When defined in this way, the term data science is meaningful and useful. Understood in this way, the work of data science is not new; it is what good data analysts by any name have been doing for quite awhile. As the term is used by technology vendors and technology analysts, or on resumes, however, data science is seldom more than marketing hype—a new name for old technologies and skills that rarely rise to the level of science.
When uttered from the lips of technology vendors, technology analysts, and suddenly rebranded data practitioners, like many marketing terms, data science is an ill-defined miasma of confusion. They usually use the term synonymously with Big Data. Here’s the description that appears on the website www.datasciencecentral.com: “Data Science Central is the industry’s online resource for big data practitioners.” New York University’s initiative in data science intimately joins these terms as well: “In order to unlock the powerful potential of this big data, the world needs researchers and professionals skilled in developing and utilizing automated methods of analyzing it. These individuals are called ‘data scientists’…” (http://datascience.nyu.edu/about/). Insight Data Source, which offers a training program that in six weeks equips people to “succeed as data scientists,” enthusiastically describes the term more broadly, but no more meaningfully.

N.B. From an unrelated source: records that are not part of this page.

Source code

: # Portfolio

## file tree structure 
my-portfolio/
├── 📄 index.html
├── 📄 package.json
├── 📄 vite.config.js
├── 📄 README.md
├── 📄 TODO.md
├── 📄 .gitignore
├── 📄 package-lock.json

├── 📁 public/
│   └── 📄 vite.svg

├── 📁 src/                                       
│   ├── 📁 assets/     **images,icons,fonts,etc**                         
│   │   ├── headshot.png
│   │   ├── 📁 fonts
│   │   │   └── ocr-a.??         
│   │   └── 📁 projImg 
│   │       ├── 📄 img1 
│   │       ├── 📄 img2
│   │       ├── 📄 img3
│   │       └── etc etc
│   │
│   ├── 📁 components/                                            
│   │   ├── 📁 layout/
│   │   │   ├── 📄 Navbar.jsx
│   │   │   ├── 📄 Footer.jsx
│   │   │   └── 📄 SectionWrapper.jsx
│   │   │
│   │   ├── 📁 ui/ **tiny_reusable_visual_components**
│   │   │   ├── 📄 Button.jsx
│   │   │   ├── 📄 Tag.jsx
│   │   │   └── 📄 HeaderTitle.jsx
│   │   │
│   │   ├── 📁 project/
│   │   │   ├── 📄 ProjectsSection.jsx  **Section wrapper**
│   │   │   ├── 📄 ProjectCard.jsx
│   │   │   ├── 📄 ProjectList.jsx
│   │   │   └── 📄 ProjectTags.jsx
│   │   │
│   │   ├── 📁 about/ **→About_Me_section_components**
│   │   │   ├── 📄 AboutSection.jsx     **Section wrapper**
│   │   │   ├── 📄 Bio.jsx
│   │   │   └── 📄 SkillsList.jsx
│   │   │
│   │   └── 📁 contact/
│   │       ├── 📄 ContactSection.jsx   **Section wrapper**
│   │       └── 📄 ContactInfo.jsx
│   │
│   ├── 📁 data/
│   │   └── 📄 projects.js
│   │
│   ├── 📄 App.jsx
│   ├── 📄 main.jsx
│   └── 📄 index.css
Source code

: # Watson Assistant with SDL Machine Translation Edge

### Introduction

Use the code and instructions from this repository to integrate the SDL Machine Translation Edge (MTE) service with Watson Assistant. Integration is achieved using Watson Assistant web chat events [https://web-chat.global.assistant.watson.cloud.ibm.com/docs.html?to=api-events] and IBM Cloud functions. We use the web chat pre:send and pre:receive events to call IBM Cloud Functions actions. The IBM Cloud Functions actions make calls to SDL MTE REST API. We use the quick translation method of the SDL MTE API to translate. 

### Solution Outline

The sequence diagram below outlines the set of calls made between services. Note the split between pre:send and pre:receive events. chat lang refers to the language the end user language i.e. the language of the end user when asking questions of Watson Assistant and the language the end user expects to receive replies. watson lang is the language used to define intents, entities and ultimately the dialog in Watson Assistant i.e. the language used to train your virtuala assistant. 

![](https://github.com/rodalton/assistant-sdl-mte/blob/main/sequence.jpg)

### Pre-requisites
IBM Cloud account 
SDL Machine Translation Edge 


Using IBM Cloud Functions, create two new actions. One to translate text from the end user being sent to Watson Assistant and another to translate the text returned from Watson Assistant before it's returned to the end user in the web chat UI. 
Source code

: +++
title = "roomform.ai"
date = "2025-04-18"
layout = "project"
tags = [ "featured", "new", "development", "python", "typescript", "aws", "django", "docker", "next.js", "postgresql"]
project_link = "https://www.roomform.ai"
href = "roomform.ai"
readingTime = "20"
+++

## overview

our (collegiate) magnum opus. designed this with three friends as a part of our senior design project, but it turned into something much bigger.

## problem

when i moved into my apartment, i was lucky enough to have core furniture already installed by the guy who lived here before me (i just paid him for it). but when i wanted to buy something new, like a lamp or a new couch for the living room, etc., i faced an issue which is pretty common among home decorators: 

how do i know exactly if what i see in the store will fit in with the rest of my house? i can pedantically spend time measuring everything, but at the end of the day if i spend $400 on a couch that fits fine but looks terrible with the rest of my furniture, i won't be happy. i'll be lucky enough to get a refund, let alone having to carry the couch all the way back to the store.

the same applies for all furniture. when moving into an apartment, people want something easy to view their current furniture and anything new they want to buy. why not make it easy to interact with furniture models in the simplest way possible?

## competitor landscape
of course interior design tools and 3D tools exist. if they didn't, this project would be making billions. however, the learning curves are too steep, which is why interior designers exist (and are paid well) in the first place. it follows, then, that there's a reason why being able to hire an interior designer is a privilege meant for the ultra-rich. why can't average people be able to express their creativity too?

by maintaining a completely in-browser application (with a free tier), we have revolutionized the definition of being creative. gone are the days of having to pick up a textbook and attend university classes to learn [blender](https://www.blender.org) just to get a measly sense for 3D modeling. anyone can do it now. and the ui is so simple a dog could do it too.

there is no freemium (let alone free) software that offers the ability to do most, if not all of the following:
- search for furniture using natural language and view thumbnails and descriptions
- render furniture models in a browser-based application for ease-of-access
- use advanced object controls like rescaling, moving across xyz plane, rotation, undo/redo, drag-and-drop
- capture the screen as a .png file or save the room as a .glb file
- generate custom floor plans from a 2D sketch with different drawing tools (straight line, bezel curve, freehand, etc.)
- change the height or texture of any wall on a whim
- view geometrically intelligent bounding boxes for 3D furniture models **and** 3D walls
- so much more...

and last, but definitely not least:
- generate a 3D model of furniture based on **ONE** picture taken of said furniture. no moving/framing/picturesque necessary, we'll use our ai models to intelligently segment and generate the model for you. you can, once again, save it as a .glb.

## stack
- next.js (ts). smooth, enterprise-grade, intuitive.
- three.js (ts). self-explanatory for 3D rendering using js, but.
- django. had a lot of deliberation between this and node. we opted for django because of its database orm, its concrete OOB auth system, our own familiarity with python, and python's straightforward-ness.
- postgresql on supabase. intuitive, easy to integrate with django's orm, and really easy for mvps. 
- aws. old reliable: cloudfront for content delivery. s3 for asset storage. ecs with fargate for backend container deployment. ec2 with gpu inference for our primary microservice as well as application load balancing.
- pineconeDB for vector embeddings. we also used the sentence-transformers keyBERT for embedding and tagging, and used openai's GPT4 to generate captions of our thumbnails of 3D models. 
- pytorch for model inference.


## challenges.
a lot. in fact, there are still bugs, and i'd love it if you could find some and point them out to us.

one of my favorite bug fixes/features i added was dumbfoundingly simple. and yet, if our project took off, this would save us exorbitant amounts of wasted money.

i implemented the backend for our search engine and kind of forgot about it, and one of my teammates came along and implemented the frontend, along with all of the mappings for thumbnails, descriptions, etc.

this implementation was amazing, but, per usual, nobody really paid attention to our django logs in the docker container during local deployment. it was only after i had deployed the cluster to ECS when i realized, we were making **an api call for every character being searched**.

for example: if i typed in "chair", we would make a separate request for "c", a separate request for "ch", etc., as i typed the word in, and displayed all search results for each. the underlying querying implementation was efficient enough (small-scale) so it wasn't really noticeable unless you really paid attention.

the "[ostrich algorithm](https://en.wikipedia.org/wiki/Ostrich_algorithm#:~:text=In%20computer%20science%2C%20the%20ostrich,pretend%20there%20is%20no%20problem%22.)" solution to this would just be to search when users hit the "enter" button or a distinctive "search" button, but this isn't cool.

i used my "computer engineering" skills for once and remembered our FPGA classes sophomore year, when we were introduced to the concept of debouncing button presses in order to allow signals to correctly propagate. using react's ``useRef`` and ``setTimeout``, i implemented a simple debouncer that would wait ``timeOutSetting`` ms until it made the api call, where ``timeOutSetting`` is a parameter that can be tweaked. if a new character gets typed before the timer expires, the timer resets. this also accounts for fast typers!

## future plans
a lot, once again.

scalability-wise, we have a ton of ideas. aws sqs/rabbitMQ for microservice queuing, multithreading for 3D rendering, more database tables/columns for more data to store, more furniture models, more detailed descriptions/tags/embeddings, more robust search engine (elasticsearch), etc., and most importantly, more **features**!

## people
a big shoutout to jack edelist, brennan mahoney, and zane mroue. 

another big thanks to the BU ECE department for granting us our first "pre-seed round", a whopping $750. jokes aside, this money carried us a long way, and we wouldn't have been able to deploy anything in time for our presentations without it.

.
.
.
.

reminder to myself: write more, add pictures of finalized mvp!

Nowhere has the benefits of analyzing data been felt more strongly than at top technology companies. Silicon Valley companies are not only leading in the production of data, they are also on the cutting edge of using insights from that data to benefit their users. In fact, the role of data scientist, now used throughout industry to describe highly specialized analysts with deep quantitative abilities, was coined by the heads of the early data teams at Facebook and LinkedIn. They realized the process of asking questions about product use cases, taking measurements, verifying hypotheses and building upon those results closely mirrored the process by which science is done. The individuals, therefore, who apply their curiosity, quantitative skills and intellect toward understanding big data are now known as data scientists—a job title that is one of the most in-demand job roles at today’s leading technology companies.
Imagine developing the opportunity to become “highly specialized analysts with deep quantitative abilities” in six weeks. Despite the fact that it has been obvious to data sensemakers all along that their work is scientific in nature and method, applying the term “data scientist” to those who do this work exploded in the IT industry’s consciousness as a revelation: one that it could harness to make money.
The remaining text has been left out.